| Exercise description |
Pick out the lines in the listing below that contain the word "Censys" and copy them.

◆ ◆ ◆ ◆

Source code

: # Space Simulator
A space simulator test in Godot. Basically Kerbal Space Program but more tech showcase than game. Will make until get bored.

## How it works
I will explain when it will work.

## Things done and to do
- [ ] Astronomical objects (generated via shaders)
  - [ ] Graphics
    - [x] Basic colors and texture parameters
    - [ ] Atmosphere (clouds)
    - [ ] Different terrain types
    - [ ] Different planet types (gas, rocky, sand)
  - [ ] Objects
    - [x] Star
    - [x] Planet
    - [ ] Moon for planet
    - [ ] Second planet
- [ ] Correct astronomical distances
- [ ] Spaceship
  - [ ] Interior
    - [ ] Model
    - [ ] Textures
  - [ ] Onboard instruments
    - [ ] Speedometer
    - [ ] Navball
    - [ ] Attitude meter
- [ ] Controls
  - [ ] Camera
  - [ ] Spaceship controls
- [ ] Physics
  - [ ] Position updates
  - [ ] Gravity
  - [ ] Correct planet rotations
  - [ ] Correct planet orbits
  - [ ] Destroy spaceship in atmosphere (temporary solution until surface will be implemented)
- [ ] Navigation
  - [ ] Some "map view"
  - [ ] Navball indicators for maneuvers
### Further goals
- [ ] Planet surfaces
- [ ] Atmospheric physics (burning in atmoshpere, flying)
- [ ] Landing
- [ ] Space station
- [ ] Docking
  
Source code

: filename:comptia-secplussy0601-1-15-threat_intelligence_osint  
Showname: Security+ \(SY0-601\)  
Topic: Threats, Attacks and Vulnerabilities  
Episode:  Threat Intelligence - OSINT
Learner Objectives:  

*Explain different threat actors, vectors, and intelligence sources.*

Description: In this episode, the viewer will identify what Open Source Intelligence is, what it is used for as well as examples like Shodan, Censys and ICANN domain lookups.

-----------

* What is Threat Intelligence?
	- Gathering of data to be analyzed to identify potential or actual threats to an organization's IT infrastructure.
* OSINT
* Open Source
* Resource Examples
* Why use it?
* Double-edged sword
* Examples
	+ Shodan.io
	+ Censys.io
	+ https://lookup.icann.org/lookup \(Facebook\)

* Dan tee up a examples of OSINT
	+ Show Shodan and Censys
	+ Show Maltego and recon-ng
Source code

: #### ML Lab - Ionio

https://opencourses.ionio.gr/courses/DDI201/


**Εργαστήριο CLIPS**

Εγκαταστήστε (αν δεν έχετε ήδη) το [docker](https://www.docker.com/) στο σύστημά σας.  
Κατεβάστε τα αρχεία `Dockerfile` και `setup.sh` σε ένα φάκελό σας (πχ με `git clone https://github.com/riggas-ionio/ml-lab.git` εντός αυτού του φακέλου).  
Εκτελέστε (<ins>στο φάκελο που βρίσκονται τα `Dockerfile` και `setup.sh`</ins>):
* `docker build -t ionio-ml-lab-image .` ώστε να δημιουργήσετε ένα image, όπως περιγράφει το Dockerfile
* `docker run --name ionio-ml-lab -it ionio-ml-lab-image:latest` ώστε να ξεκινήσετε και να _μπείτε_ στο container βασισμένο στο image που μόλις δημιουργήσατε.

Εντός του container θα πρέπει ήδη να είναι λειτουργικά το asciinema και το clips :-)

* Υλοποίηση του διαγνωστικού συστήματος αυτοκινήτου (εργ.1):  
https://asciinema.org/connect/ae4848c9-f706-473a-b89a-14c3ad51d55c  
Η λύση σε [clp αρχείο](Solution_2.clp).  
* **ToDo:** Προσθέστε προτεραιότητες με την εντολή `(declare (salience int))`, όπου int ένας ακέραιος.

◆ ◆ ◆ ◆

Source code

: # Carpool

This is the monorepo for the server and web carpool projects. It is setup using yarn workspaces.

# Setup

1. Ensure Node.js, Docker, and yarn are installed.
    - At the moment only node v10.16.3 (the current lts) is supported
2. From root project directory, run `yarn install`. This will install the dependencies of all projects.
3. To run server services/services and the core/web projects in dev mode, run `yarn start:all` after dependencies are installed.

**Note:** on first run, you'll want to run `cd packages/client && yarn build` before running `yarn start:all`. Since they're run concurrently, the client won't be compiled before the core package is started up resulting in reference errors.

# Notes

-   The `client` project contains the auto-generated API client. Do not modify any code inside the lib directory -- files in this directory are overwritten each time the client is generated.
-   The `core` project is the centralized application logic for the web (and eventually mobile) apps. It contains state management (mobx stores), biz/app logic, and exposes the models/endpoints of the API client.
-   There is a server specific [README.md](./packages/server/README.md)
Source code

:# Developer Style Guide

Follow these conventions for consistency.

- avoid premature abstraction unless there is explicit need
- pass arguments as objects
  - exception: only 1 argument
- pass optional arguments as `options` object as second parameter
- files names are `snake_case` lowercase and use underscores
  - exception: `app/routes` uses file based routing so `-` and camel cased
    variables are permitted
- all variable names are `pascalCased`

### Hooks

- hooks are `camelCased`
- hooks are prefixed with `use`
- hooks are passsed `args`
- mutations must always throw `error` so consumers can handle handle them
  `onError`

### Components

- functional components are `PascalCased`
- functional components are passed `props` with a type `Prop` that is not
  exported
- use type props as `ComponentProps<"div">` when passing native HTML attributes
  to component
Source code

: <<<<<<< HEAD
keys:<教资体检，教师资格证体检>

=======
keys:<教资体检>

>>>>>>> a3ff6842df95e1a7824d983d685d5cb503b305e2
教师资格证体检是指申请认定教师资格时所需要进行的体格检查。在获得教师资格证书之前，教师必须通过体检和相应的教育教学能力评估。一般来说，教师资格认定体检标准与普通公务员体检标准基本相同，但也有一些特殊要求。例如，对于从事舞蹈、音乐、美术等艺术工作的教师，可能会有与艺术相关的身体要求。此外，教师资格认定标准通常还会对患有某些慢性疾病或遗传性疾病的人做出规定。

◆ ◆ ◆ ◆

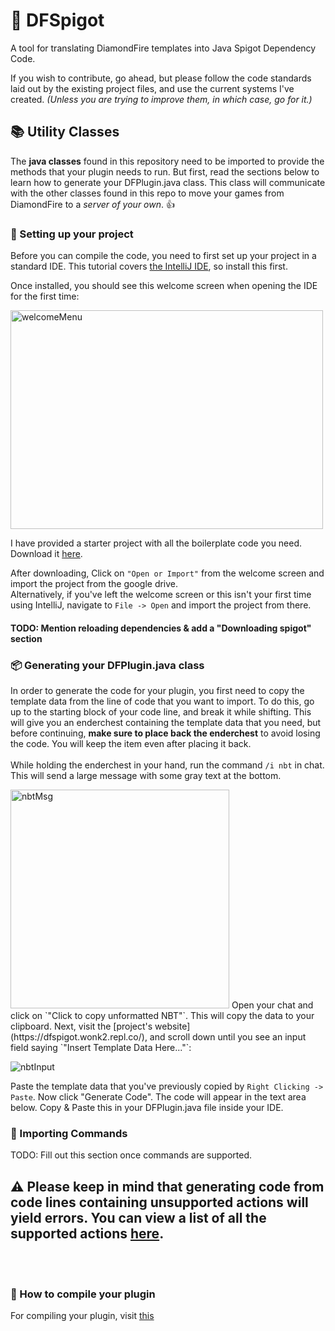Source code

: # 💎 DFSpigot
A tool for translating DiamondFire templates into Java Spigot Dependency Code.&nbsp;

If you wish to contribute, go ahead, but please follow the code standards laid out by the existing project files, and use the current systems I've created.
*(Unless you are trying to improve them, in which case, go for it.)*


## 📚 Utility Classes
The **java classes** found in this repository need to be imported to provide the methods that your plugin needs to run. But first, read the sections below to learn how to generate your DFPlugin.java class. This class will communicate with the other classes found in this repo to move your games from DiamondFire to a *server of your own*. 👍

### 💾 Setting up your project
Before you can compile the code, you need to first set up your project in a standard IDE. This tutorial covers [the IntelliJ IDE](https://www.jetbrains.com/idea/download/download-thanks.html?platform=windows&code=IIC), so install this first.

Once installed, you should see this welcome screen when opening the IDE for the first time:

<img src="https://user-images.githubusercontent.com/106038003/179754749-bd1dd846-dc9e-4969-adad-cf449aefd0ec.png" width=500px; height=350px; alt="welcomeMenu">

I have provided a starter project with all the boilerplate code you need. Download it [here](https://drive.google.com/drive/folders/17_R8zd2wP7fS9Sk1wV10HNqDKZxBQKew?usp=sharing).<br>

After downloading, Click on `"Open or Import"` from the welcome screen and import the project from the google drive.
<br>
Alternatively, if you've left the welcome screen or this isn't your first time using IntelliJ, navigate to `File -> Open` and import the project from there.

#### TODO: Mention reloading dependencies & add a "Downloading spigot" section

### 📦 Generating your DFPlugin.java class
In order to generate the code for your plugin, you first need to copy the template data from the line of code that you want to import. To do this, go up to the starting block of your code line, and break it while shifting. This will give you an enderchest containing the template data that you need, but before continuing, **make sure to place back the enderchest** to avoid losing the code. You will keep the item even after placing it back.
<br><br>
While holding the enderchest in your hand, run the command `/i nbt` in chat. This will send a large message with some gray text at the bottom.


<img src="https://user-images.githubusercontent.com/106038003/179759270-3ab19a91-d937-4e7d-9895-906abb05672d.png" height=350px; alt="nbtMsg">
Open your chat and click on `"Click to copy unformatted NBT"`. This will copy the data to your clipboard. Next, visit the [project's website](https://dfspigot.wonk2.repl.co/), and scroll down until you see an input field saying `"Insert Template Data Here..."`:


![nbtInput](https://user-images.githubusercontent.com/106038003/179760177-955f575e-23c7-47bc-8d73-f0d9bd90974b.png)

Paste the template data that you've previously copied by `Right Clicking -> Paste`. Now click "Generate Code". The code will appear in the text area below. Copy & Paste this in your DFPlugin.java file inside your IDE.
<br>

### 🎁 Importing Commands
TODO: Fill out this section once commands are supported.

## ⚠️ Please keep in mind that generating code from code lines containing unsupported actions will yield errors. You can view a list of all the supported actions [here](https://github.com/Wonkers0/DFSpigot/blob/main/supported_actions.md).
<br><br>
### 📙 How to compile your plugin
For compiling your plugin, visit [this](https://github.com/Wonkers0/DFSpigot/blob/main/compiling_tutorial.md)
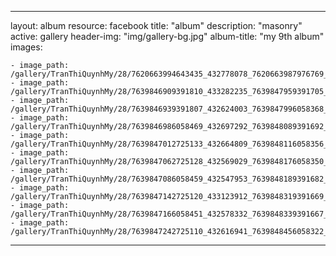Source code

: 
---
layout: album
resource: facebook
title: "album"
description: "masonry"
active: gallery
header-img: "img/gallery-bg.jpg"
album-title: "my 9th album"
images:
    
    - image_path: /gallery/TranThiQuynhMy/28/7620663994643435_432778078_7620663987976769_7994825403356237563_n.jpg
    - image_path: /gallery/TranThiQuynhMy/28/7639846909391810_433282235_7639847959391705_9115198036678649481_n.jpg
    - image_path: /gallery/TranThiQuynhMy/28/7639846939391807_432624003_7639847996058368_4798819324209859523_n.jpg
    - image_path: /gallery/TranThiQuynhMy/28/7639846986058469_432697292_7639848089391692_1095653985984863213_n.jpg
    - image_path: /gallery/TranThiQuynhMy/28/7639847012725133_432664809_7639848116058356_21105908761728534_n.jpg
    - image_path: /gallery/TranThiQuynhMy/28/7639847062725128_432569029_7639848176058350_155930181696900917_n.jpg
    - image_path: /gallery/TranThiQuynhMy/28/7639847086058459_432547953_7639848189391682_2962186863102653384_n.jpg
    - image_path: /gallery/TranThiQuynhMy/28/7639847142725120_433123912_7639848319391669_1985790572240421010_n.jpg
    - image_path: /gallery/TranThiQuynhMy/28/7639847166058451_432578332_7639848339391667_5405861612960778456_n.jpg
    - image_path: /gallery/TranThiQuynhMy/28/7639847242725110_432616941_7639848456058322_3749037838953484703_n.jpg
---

◆ ◆ ◆ ◆

| Result for this task |
Description: In this episode, the viewer will identify what Open Source Intelligence is, what it is used for as well as examples like Shodan, Censys and ICANN domain lookups.
	+ Censys.io
	+ Show Shodan and Censys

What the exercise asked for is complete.